WORK TO COMPLETE: Each line in the records below that has the word "Core" should be copied.

DATA:
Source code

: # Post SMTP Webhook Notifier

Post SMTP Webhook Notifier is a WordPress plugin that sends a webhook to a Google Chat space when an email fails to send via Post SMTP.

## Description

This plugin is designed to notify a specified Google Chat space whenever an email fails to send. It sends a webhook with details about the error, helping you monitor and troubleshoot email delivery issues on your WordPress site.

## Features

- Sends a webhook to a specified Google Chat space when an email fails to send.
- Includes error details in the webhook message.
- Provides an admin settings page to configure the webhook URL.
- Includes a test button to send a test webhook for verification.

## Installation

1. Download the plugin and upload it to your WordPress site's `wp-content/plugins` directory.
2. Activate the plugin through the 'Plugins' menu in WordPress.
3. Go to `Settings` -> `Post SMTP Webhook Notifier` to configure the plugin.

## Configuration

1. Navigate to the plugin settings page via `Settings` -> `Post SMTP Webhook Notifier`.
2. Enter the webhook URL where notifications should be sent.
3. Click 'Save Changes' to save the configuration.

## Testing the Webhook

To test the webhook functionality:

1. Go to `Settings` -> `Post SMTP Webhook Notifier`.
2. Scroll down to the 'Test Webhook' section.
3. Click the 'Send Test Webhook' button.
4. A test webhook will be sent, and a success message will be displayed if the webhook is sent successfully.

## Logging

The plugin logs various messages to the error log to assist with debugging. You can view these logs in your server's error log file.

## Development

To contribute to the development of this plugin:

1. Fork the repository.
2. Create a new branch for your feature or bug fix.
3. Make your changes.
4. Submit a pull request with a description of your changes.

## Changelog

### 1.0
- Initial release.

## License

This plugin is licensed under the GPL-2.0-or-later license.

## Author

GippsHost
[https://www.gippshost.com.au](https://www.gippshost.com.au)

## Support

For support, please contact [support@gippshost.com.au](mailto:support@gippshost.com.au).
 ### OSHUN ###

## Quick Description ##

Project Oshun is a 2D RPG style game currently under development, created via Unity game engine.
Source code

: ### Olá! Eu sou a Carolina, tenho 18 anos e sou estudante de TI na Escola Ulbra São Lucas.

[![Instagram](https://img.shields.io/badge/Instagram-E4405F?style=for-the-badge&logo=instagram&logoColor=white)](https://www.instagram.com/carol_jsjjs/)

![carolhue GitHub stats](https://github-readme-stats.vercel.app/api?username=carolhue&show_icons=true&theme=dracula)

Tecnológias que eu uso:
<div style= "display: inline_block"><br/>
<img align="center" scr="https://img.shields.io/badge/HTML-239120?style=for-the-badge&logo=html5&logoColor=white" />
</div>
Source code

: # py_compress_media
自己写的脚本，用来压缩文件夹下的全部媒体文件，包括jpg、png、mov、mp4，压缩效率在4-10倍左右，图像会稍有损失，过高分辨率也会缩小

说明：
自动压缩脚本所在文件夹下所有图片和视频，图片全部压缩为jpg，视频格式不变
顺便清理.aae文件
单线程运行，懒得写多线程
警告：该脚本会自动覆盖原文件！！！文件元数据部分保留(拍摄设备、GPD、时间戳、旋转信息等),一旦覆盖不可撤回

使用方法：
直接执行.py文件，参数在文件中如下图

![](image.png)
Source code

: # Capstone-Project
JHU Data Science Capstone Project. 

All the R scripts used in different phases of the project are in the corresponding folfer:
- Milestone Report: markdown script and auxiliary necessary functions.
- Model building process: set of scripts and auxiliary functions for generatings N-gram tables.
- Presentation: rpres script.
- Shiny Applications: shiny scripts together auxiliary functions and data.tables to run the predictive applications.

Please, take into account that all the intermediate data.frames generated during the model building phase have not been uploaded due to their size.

==

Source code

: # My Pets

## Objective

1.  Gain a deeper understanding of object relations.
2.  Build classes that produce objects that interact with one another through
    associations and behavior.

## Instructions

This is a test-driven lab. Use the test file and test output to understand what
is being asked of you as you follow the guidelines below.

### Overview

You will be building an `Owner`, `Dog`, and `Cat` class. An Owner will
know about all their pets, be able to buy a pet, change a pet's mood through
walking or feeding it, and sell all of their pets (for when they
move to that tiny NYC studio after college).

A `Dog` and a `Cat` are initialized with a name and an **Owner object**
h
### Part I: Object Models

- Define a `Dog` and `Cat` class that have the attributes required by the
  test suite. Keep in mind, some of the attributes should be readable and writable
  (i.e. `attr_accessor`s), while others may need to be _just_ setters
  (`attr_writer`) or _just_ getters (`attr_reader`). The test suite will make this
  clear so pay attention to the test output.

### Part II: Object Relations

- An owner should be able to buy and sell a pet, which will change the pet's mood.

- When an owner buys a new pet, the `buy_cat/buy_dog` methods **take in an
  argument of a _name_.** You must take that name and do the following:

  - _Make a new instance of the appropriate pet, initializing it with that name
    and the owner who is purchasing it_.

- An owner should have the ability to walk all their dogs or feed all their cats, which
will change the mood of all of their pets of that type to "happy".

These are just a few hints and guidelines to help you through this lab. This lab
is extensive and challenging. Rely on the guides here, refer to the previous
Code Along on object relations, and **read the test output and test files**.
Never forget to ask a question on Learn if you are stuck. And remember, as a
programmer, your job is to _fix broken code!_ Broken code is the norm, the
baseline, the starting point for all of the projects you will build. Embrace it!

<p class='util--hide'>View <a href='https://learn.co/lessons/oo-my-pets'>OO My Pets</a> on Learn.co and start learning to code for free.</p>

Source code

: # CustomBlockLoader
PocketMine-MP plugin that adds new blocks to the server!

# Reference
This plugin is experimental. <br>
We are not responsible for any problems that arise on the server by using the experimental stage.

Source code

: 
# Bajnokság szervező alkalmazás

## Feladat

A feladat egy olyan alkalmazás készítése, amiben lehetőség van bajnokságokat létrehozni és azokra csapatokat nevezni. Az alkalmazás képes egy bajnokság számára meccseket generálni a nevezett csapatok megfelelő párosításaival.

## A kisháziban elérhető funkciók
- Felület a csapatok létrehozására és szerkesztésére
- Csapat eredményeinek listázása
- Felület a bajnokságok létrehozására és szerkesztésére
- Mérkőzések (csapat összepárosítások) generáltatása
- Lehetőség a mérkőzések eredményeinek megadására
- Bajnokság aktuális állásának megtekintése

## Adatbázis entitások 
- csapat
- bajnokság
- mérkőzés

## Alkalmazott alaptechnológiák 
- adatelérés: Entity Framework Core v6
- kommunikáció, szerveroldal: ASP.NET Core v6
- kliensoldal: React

PROBLEM SOLUTION:
- adatelérés: Entity Framework Core v6
- kommunikáció, szerveroldal: ASP.NET Core v6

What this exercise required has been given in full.